— Exercise instructions —
Would you restate the entries below word for word, leaving out the images?

— The data —
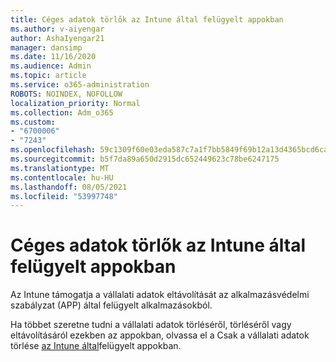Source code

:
 ```yaml
---
title: Céges adatok törlők az Intune által felügyelt appokban
ms.author: v-aiyengar
author: AshaIyengar21
manager: dansimp
ms.date: 11/16/2020
ms.audience: Admin
ms.topic: article
ms.service: o365-administration
ROBOTS: NOINDEX, NOFOLLOW
localization_priority: Normal
ms.collection: Adm_o365
ms.custom:
- "6700006"
- "7243"
ms.openlocfilehash: 59c1309f60e03eda587c7a1f7bb5849f69b12a13d4365bcd6ca4e862d0e53e2e
ms.sourcegitcommit: b5f7da89a650d2915dc652449623c78be6247175
ms.translationtype: MT
ms.contentlocale: hu-HU
ms.lasthandoff: 08/05/2021
ms.locfileid: "53997748"
---
```

# <a name="wipe-corporate-data-from-intune-managed-apps"></a>Céges adatok törlők az Intune által felügyelt appokban

Az Intune támogatja a vállalati adatok eltávolítását az alkalmazásvédelmi szabályzat (APP) által felügyelt alkalmazásokból. 

Ha többet szeretne tudni a vállalati adatok törléséről, törléséről vagy eltávolításáról ezekben az appokban, olvassa el a Csak a vállalati adatok törlése [az Intune által](https://docs.microsoft.com/mem/intune/apps/apps-selective-wipe)felügyelt appokban.
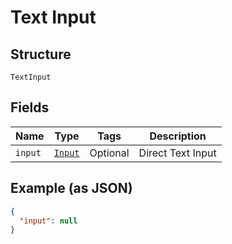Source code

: 
# Text Input

## Structure

`TextInput`

## Fields

| Name | Type | Tags | Description |
|  --- | --- | --- | --- |
| `input` | [`Input`](/fl-python/doc/models/input.md) | Optional | Direct Text Input |

## Example (as JSON)

```json
{
  "input": null
}
```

— Response —
Source code

:
 ```yaml
---
title: Céges adatok törlők az Intune által felügyelt appokban
ms.author: v-aiyengar
author: AshaIyengar21
manager: dansimp
ms.date: 11/16/2020
ms.audience: Admin
ms.topic: article
ms.service: o365-administration
ROBOTS: NOINDEX, NOFOLLOW
localization_priority: Normal
ms.collection: Adm_o365
ms.custom:
- "6700006"
- "7243"
ms.openlocfilehash: 59c1309f60e03eda587c7a1f7bb5849f69b12a13d4365bcd6ca4e862d0e53e2e
ms.sourcegitcommit: b5f7da89a650d2915dc652449623c78be6247175
ms.translationtype: MT
ms.contentlocale: hu-HU
ms.lasthandoff: 08/05/2021
ms.locfileid: "53997748"
---
```

# <a name="wipe-corporate-data-from-intune-managed-apps"></a>Céges adatok törlők az Intune által felügyelt appokban

Az Intune támogatja a vállalati adatok eltávolítását az alkalmazásvédelmi szabályzat (APP) által felügyelt alkalmazásokból. 

Ha többet szeretne tudni a vállalati adatok törléséről, törléséről vagy eltávolításáról ezekben az appokban, olvassa el a Csak a vállalati adatok törlése [az Intune által](https://docs.microsoft.com/mem/intune/apps/apps-selective-wipe)felügyelt appokban.
Source code

: 
# Text Input

## Structure

`TextInput`

## Fields

| Name | Type | Tags | Description |
|  --- | --- | --- | --- |
| `input` | [`Input`](/fl-python/doc/models/input.md) | Optional | Direct Text Input |

## Example (as JSON)

```json
{
  "input": null
}
```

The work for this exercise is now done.